The female ordination faction is killing me. I wrote the last article to clarify the one before it but I think I made it worse. I was trying to say that Catholic women are free to make a plan for community reform without asking for ordination. When I said the bit about ‘resistance from the Church’ I was referring to the influence of fatherhood initiatives on family courts in the United States. I don’t know if this is the Knights of Columbus or Roland Warren’s National Fatherhood Initiative, but in any case, it’s a serious matter because custody is being awarded to abusers and this is resulting in the deaths of children. (The Knights of Columbus is a Catholic organization. Warren’s Initiative is not.)

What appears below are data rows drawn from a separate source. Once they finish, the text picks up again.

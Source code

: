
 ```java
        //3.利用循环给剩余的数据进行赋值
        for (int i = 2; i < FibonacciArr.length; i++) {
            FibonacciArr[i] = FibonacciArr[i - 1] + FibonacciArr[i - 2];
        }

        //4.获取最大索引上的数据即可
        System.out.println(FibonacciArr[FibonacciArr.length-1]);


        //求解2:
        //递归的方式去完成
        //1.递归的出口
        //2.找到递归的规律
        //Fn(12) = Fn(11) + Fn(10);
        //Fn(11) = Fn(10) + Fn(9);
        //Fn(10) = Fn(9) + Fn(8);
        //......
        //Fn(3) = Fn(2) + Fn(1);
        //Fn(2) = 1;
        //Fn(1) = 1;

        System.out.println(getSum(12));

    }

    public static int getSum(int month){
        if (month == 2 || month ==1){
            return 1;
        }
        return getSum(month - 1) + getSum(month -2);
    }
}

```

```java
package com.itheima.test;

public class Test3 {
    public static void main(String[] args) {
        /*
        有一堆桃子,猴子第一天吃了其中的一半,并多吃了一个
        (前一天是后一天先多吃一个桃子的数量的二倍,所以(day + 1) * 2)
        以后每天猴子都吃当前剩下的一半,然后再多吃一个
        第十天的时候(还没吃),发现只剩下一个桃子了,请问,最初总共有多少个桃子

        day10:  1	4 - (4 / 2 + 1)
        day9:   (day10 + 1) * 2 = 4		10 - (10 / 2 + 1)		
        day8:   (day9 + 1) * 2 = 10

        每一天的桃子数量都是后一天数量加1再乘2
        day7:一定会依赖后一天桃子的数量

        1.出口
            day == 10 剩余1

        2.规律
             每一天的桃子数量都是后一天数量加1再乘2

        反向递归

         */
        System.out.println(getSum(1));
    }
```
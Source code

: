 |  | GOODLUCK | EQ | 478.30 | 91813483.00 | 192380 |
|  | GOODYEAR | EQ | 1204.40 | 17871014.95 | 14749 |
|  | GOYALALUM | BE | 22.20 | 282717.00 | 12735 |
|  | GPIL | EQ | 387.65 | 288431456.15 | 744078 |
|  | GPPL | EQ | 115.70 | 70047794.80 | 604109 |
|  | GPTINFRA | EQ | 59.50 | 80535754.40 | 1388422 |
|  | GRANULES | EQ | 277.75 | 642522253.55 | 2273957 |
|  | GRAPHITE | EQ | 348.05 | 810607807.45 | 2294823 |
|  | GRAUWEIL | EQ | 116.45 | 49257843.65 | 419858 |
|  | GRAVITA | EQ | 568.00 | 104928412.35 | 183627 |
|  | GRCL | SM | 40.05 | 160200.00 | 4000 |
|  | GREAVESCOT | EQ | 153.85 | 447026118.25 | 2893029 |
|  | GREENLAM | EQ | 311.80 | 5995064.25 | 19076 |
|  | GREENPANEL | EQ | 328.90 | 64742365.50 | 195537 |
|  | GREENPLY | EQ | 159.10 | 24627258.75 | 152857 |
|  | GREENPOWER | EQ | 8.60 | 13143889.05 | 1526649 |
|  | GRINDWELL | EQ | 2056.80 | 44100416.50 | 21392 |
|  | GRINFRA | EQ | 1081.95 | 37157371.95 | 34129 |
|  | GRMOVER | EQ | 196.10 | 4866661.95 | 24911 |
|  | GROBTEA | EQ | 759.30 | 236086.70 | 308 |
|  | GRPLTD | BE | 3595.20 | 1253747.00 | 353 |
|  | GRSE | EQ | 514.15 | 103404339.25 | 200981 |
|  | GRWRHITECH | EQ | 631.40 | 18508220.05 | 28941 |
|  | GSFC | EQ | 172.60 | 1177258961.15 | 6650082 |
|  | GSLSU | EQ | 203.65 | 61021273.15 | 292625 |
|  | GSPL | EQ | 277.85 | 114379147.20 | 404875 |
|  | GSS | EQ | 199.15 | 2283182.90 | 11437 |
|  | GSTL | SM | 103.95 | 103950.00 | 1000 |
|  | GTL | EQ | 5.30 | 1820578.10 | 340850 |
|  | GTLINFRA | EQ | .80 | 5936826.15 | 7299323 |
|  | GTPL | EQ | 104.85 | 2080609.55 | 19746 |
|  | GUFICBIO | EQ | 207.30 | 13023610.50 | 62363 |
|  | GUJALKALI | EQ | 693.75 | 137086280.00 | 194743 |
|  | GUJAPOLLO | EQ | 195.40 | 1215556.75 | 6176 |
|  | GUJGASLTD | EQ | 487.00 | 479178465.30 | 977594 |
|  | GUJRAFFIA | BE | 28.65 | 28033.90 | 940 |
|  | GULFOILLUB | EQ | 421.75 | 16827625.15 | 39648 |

On the other hand, I meant it when I said the Church speaks with a masculine voice. Maybe I’m thinking about this in the wrong way, but I don’t know why women in the Church can’t organize in their own way rather than fight for position in a male hierarchy. It seems to me their happiness might just be a matter of achieving a little distance. But then I’m not a member of the Church so maybe I’m being too theoretical about this.

I’ve offered solutions in the past but I don’t consider them to be as important as the questions that I’m trying to answer. If someone else has better solutions, that’s fine with me. When I suggested some time ago that people should be organized into smaller political units and that they should own property in common I was trying to answer questions about community cohesiveness and reliable representation. I assumed that real solutions would have to start in communities that solve their own problems. So when I discovered in The Joy of the Gospel that the Church has developed a whole theology around the discovery and encouragement of new cultural manifestations I knew right away that the Church depends on lay people, rather than religious leaders, to create culture. I don’t recognize a similar understanding behind female ordination.

I’d appreciate a discussion from Catholics about what they hope to accomplish by this strategy.